A Preview of the
Journal of Advertising Research
December 2015 (Vol. 55, Issue 4)
How Cross-Platform Advertising Works
Letter from the CEO
Advertising Works: 80 Years and Counting
In 2016, the Advertising Research Foundation (ARF) will celebrate its 80th anniversary and the 55th anniversary of the Journal of Advertising Research. “Such milestones reinforce the importance of our aligned mission to investigate and find solutions that prove that—quoting from a seminal paper and our current initiative—’Advertising Works’,” writes Gayle Fuguitt, CEO & President. JAR readers, in fact, should
take better advantage of the ARF’s expanding network and intellectual capital, Fuguitt adds.
Editor’s Desk
How Does Cross-Platform Advertising Work?
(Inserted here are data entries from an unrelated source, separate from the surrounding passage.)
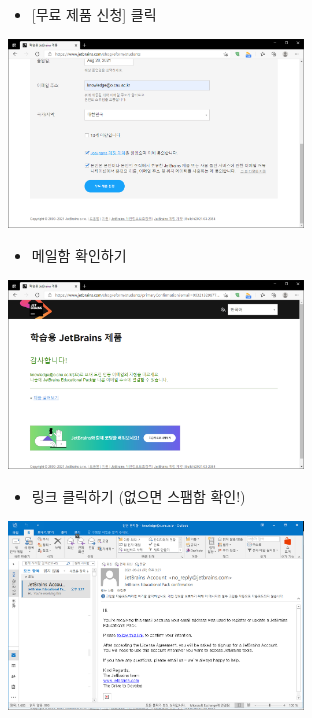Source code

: \documentclass{beamer}
\begin{document}
    \begin{frame}
        \begin{itemize}
            \item {[무료 제품 신청]} 클릭
        \end{itemize}
        \begin{center}
            \includegraphics[height=5cm]{Images/jetbrains-5.png}
        \end{center}
    \end{frame}
    \begin{frame}
        \begin{itemize}
            \item 메일함 확인하기
        \end{itemize}
        \begin{center}
            \includegraphics[height=5cm]{Images/jetbrains-6.png}
        \end{center}
    \end{frame}
    \begin{frame}
        \begin{itemize}
            \item 링크 클릭하기 (없으면 스팸함 확인!)
        \end{itemize}
        \begin{center}
            \includegraphics[height=5cm]{Images/jetbrains-7.png}
        \end{center}
    \end{frame}
\end{document}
“Marketers have never had more means to engage with consumers. That’s the good news. The bad news: There’s no demonstrable way to measure the multiple points of connection in a cross-platform ecosystem.” Editor-in-Chief Geoffrey Precourt makes this observation as he highlights the articles from December JAR’s special package, “How Cross-Platform Advertising Works,” starting with the revelation by the current Speaker’s Box column of a disconnect between academics’ and practitioners’ work in the field.
Numbers, Please
Is the GRP Really Dead in a Cross-Platform Ecosystem?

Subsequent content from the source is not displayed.